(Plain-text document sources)

----------

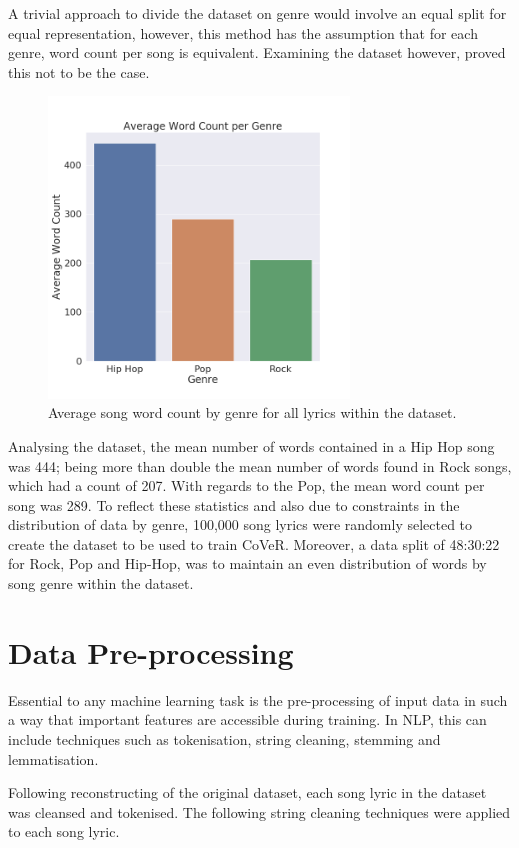 \noindent
\newline
A trivial approach to divide the dataset on genre would involve an equal split for equal representation, however, this method has the assumption that for each genre, word count per song is equivalent. Examining the dataset however, proved this not to be the case.
\begin{figure}[h]
	\includegraphics[width=8cm, height=8cm]{./figures/fig6}
	\centering
	\caption[Average Song Word Count by Genre]{Average song word count by genre for all lyrics within the dataset.}
	\label{fig:fig6}
\end{figure}

\noindent
\newline
Analysing the dataset, the mean number of words contained in a Hip Hop song was 444; being more than double the mean number of words found in Rock songs, which had a count of 207. With regards to the Pop, the mean word count per song was 289. To reflect these statistics and also due to constraints in the distribution of data by genre, 100,000 song lyrics were randomly selected to create the dataset to be used to train CoVeR. Moreover, a data split of 48:30:22 for Rock, Pop and Hip-Hop, was to maintain an even distribution of words by song genre within the dataset.
\section{Data Pre-processing}
Essential to any machine learning task is the pre-processing of input data in such a way that important features are accessible during training. In NLP, this can include techniques such as tokenisation, string cleaning, stemming and lemmatisation.

\noindent
\newline
Following reconstructing of the original dataset, each song lyric in the dataset was cleansed and tokenised. The following string cleaning techniques were applied to each song lyric.

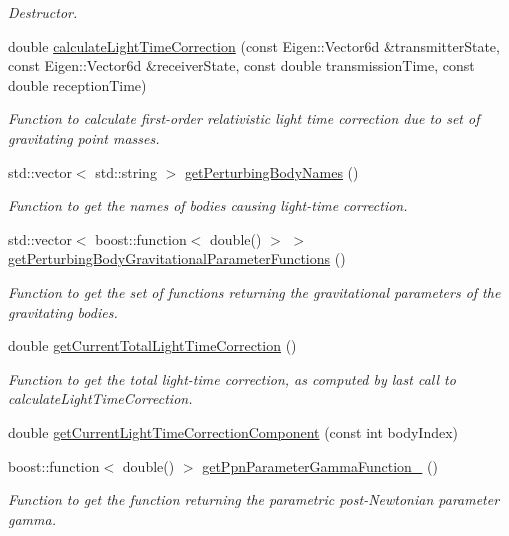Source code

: \begin{DoxyCompactItemize}
\begin{DoxyCompactList}\small\item\em Destructor. \end{DoxyCompactList}\item 
double \hyperlink{classtudat_1_1observation__models_1_1FirstOrderLightTimeCorrectionCalculator_a068dc8bfba9d0c432f68bdf1dad5018e}{calculate\+Light\+Time\+Correction} (const Eigen\+::\+Vector6d \&transmitter\+State, const Eigen\+::\+Vector6d \&receiver\+State, const double transmission\+Time, const double reception\+Time)
\begin{DoxyCompactList}\small\item\em Function to calculate first-\/order relativistic light time correction due to set of gravitating point masses. \end{DoxyCompactList}\item 
std\+::vector$<$ std\+::string $>$ \hyperlink{classtudat_1_1observation__models_1_1FirstOrderLightTimeCorrectionCalculator_aac1f4742269989af210f97add08d81f3}{get\+Perturbing\+Body\+Names} ()
\begin{DoxyCompactList}\small\item\em Function to get the names of bodies causing light-\/time correction. \end{DoxyCompactList}\item 
std\+::vector$<$ boost\+::function$<$ double() $>$ $>$ \hyperlink{classtudat_1_1observation__models_1_1FirstOrderLightTimeCorrectionCalculator_ae6e78e045a3623f7a0356376808583a0}{get\+Perturbing\+Body\+Gravitational\+Parameter\+Functions} ()
\begin{DoxyCompactList}\small\item\em Function to get the set of functions returning the gravitational parameters of the gravitating bodies. \end{DoxyCompactList}\item 
double \hyperlink{classtudat_1_1observation__models_1_1FirstOrderLightTimeCorrectionCalculator_aba33789466489bf4cbfa0b150754ffde}{get\+Current\+Total\+Light\+Time\+Correction} ()
\begin{DoxyCompactList}\small\item\em Function to get the total light-\/time correction, as computed by last call to calculate\+Light\+Time\+Correction. \end{DoxyCompactList}\item 
double \hyperlink{classtudat_1_1observation__models_1_1FirstOrderLightTimeCorrectionCalculator_a822e03d3eb61af5a7691e17286a83e81}{get\+Current\+Light\+Time\+Correction\+Component} (const int body\+Index)
\item 
boost\+::function$<$ double() $>$ \hyperlink{classtudat_1_1observation__models_1_1FirstOrderLightTimeCorrectionCalculator_a1ffb34f9c40d0aeb9e43cbb3eb234159}{get\+Ppn\+Parameter\+Gamma\+Function\+\_\+} ()
\begin{DoxyCompactList}\small\item\em Function to get the function returning the parametric post-\/\+Newtonian parameter gamma. \end{DoxyCompactList}\end{DoxyCompactItemize}
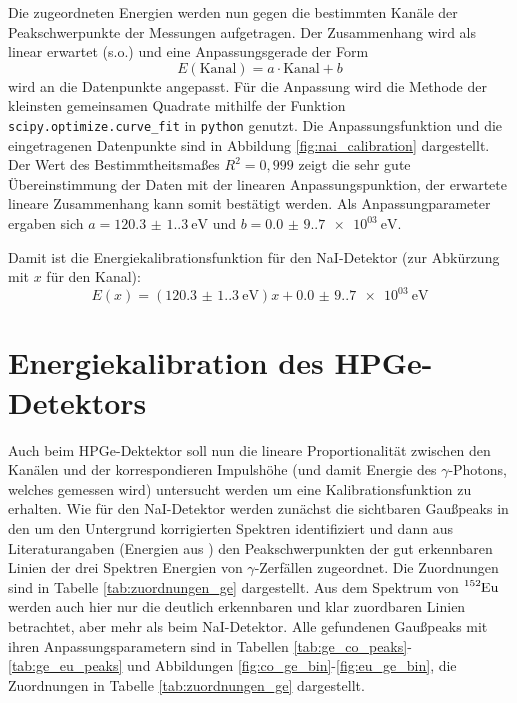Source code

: Die zugeordneten Energien werden nun gegen die bestimmten Kanäle der Peakschwerpunkte der Messungen aufgetragen. Der Zusammenhang wird als linear erwartet (s.o.) und eine Anpassungsgerade der Form
\begin{equation}
E(\text{Kanal})=a\cdot \text{Kanal}+b
\end{equation}
wird an die Datenpunkte angepasst. Für die Anpassung wird die Methode der kleinsten gemeinsamen Quadrate mithilfe der Funktion \texttt{scipy.optimize.curve\_fit} in \texttt{python} genutzt. Die Anpassungsfunktion und die eingetragenen Datenpunkte sind in Abbildung \ref{fig:nai_calibration} dargestellt. Der Wert des Bestimmtheitsmaßes $R^2=0,999$ zeigt die sehr gute Übereinstimmung der Daten mit der linearen Anpassungspunktion, der erwartete lineare Zusammenhang kann somit bestätigt werden. Als Anpassungparameter ergaben sich
$a = \SI{120.3(1.3)}{\eV}$ und $b = \SI{0.0(9.7)e+03}{\eV}$.


Damit ist die Energiekalibrationsfunktion für den NaI-Detektor (zur Abkürzung mit $x$ für den Kanal):
\begin{equation}\label{eq:kalibration_nai}
    E(x)=(\SI{120.3(1.3)}{\eV})x +\SI{0.0(9.7)e+03}{\eV}
\end{equation}

\section{Energiekalibration des HPGe-Detektors} \label{sec:ge_cal}

Auch beim HPGe-Dektektor soll nun die lineare Proportionalität zwischen den Kanälen und der korrespondieren Impulshöhe (und damit Energie des $\gamma$-Photons, welches gemessen wird) untersucht werden um eine Kalibrationsfunktion zu erhalten. Wie für den NaI-Detektor werden zunächst die sichtbaren Gaußpeaks in den um den Untergrund korrigierten Spektren identifiziert und dann aus Literaturangaben (Energien aus \cite[8]{521versuchsanleitung}) den Peakschwerpunkten der gut erkennbaren Linien der drei Spektren Energien von $\gamma$-Zerfällen zugeordnet. Die Zuordnungen sind in Tabelle \ref{tab:zuordnungen_ge} dargestellt. Aus dem Spektrum von $\ce{^152Eu}$ werden auch hier nur die deutlich erkennbaren und klar zuordbaren Linien betrachtet, aber mehr als beim NaI-Detektor.
Alle gefundenen Gaußpeaks mit ihren Anpassungsparametern sind in Tabellen \ref{tab:ge_co_peaks}-\ref{tab:ge_eu_peaks} und Abbildungen \ref{fig:co_ge_bin}-\ref{fig:eu_ge_bin}, die Zuordnungen in Tabelle \ref{tab:zuordnungen_ge} dargestellt.

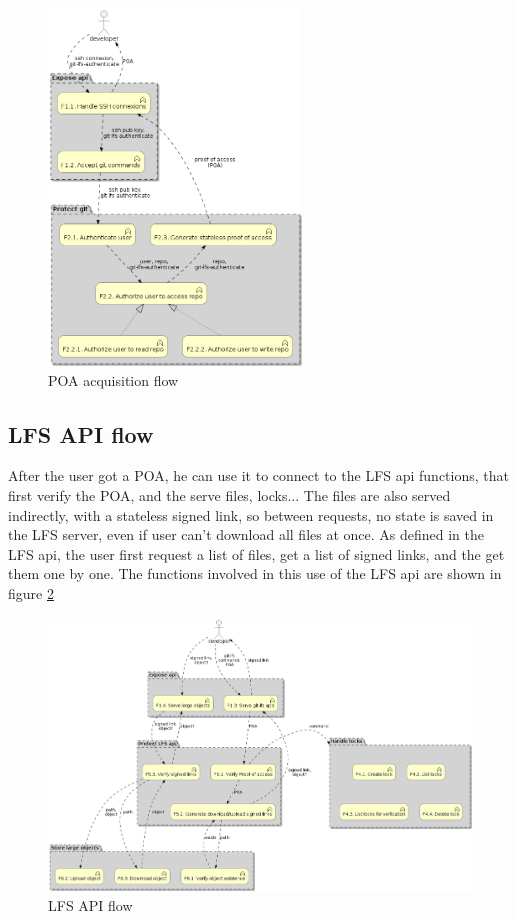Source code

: \begin{figure}[ht]
    \centering
    \includegraphics[width=0.6\textwidth]{iteration_00/diagrams/POA_flow.png}
    \caption{POA acquisition flow}
    \label{fig:POA_flow}
\end{figure}

\newpage
\subsection{LFS API flow}

After the user got a POA, he can use it to connect to the LFS api functions, that first verify the POA, and the serve files, locks... The files are also served indirectly, with a stateless signed link, so between requests, no state is saved in the LFS server, even if user can't download all files at once. As defined in the LFS api, the user first request a list of files, get a list of signed links, and the get them one by one. The functions involved in this use of the LFS api are shown in figure \ref{fig:signed_link_flow}

\begin{figure}[ht]
    \centering
    \includegraphics[width=\textwidth]{iteration_00/diagrams/signed_link_flow.png}
    \caption{LFS API flow}
    \label{fig:signed_link_flow}
\end{figure}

----------

**TASK REQUIREMENTS**
Give the data again word for word, without images.

**RESPONSE TO THIS EXERCISE**
 \noindent
\newline
A trivial approach to divide the dataset on genre would involve an equal split for equal representation, however, this method has the assumption that for each genre, word count per song is equivalent. Examining the dataset however, proved this not to be the case.
\begin{figure}[h]
	\includegraphics[width=8cm, height=8cm]{./figures/fig6}
	\centering
	\caption[Average Song Word Count by Genre]{Average song word count by genre for all lyrics within the dataset.}
	\label{fig:fig6}
\end{figure}

\noindent
\newline
Analysing the dataset, the mean number of words contained in a Hip Hop song was 444; being more than double the mean number of words found in Rock songs, which had a count of 207. With regards to the Pop, the mean word count per song was 289. To reflect these statistics and also due to constraints in the distribution of data by genre, 100,000 song lyrics were randomly selected to create the dataset to be used to train CoVeR. Moreover, a data split of 48:30:22 for Rock, Pop and Hip-Hop, was to maintain an even distribution of words by song genre within the dataset.
\section{Data Pre-processing}
Essential to any machine learning task is the pre-processing of input data in such a way that important features are accessible during training. In NLP, this can include techniques such as tokenisation, string cleaning, stemming and lemmatisation.

\noindent
\newline
Following reconstructing of the original dataset, each song lyric in the dataset was cleansed and tokenised. The following string cleaning techniques were applied to each song lyric.

Source code

: \begin{DoxyCompactItemize}
\begin{DoxyCompactList}\small\item\em Destructor. \end{DoxyCompactList}\item 
double \hyperlink{classtudat_1_1observation__models_1_1FirstOrderLightTimeCorrectionCalculator_a068dc8bfba9d0c432f68bdf1dad5018e}{calculate\+Light\+Time\+Correction} (const Eigen\+::\+Vector6d \&transmitter\+State, const Eigen\+::\+Vector6d \&receiver\+State, const double transmission\+Time, const double reception\+Time)
\begin{DoxyCompactList}\small\item\em Function to calculate first-\/order relativistic light time correction due to set of gravitating point masses. \end{DoxyCompactList}\item 
std\+::vector$<$ std\+::string $>$ \hyperlink{classtudat_1_1observation__models_1_1FirstOrderLightTimeCorrectionCalculator_aac1f4742269989af210f97add08d81f3}{get\+Perturbing\+Body\+Names} ()
\begin{DoxyCompactList}\small\item\em Function to get the names of bodies causing light-\/time correction. \end{DoxyCompactList}\item 
std\+::vector$<$ boost\+::function$<$ double() $>$ $>$ \hyperlink{classtudat_1_1observation__models_1_1FirstOrderLightTimeCorrectionCalculator_ae6e78e045a3623f7a0356376808583a0}{get\+Perturbing\+Body\+Gravitational\+Parameter\+Functions} ()
\begin{DoxyCompactList}\small\item\em Function to get the set of functions returning the gravitational parameters of the gravitating bodies. \end{DoxyCompactList}\item 
double \hyperlink{classtudat_1_1observation__models_1_1FirstOrderLightTimeCorrectionCalculator_aba33789466489bf4cbfa0b150754ffde}{get\+Current\+Total\+Light\+Time\+Correction} ()
\begin{DoxyCompactList}\small\item\em Function to get the total light-\/time correction, as computed by last call to calculate\+Light\+Time\+Correction. \end{DoxyCompactList}\item 
double \hyperlink{classtudat_1_1observation__models_1_1FirstOrderLightTimeCorrectionCalculator_a822e03d3eb61af5a7691e17286a83e81}{get\+Current\+Light\+Time\+Correction\+Component} (const int body\+Index)
\item 
boost\+::function$<$ double() $>$ \hyperlink{classtudat_1_1observation__models_1_1FirstOrderLightTimeCorrectionCalculator_a1ffb34f9c40d0aeb9e43cbb3eb234159}{get\+Ppn\+Parameter\+Gamma\+Function\+\_\+} ()
\begin{DoxyCompactList}\small\item\em Function to get the function returning the parametric post-\/\+Newtonian parameter gamma. \end{DoxyCompactList}\end{DoxyCompactItemize}
Source code

: Die zugeordneten Energien werden nun gegen die bestimmten Kanäle der Peakschwerpunkte der Messungen aufgetragen. Der Zusammenhang wird als linear erwartet (s.o.) und eine Anpassungsgerade der Form
\begin{equation}
E(\text{Kanal})=a\cdot \text{Kanal}+b
\end{equation}
wird an die Datenpunkte angepasst. Für die Anpassung wird die Methode der kleinsten gemeinsamen Quadrate mithilfe der Funktion \texttt{scipy.optimize.curve\_fit} in \texttt{python} genutzt. Die Anpassungsfunktion und die eingetragenen Datenpunkte sind in Abbildung \ref{fig:nai_calibration} dargestellt. Der Wert des Bestimmtheitsmaßes $R^2=0,999$ zeigt die sehr gute Übereinstimmung der Daten mit der linearen Anpassungspunktion, der erwartete lineare Zusammenhang kann somit bestätigt werden. Als Anpassungparameter ergaben sich
$a = \SI{120.3(1.3)}{\eV}$ und $b = \SI{0.0(9.7)e+03}{\eV}$.


Damit ist die Energiekalibrationsfunktion für den NaI-Detektor (zur Abkürzung mit $x$ für den Kanal):
\begin{equation}\label{eq:kalibration_nai}
    E(x)=(\SI{120.3(1.3)}{\eV})x +\SI{0.0(9.7)e+03}{\eV}
\end{equation}

\section{Energiekalibration des HPGe-Detektors} \label{sec:ge_cal}

Auch beim HPGe-Dektektor soll nun die lineare Proportionalität zwischen den Kanälen und der korrespondieren Impulshöhe (und damit Energie des $\gamma$-Photons, welches gemessen wird) untersucht werden um eine Kalibrationsfunktion zu erhalten. Wie für den NaI-Detektor werden zunächst die sichtbaren Gaußpeaks in den um den Untergrund korrigierten Spektren identifiziert und dann aus Literaturangaben (Energien aus \cite[8]{521versuchsanleitung}) den Peakschwerpunkten der gut erkennbaren Linien der drei Spektren Energien von $\gamma$-Zerfällen zugeordnet. Die Zuordnungen sind in Tabelle \ref{tab:zuordnungen_ge} dargestellt. Aus dem Spektrum von $\ce{^152Eu}$ werden auch hier nur die deutlich erkennbaren und klar zuordbaren Linien betrachtet, aber mehr als beim NaI-Detektor.
Alle gefundenen Gaußpeaks mit ihren Anpassungsparametern sind in Tabellen \ref{tab:ge_co_peaks}-\ref{tab:ge_eu_peaks} und Abbildungen \ref{fig:co_ge_bin}-\ref{fig:eu_ge_bin}, die Zuordnungen in Tabelle \ref{tab:zuordnungen_ge} dargestellt.

Source code

: \begin{figure}[ht]
    \centering
    \includegraphics[width=0.6\textwidth]{iteration_00/diagrams/POA_flow.png}
    \caption{POA acquisition flow}
    \label{fig:POA_flow}
\end{figure}

\newpage
\subsection{LFS API flow}

After the user got a POA, he can use it to connect to the LFS api functions, that first verify the POA, and the serve files, locks... The files are also served indirectly, with a stateless signed link, so between requests, no state is saved in the LFS server, even if user can't download all files at once. As defined in the LFS api, the user first request a list of files, get a list of signed links, and the get them one by one. The functions involved in this use of the LFS api are shown in figure \ref{fig:signed_link_flow}

\begin{figure}[ht]
    \centering
    \includegraphics[width=\textwidth]{iteration_00/diagrams/signed_link_flow.png}
    \caption{LFS API flow}
    \label{fig:signed_link_flow}
\end{figure}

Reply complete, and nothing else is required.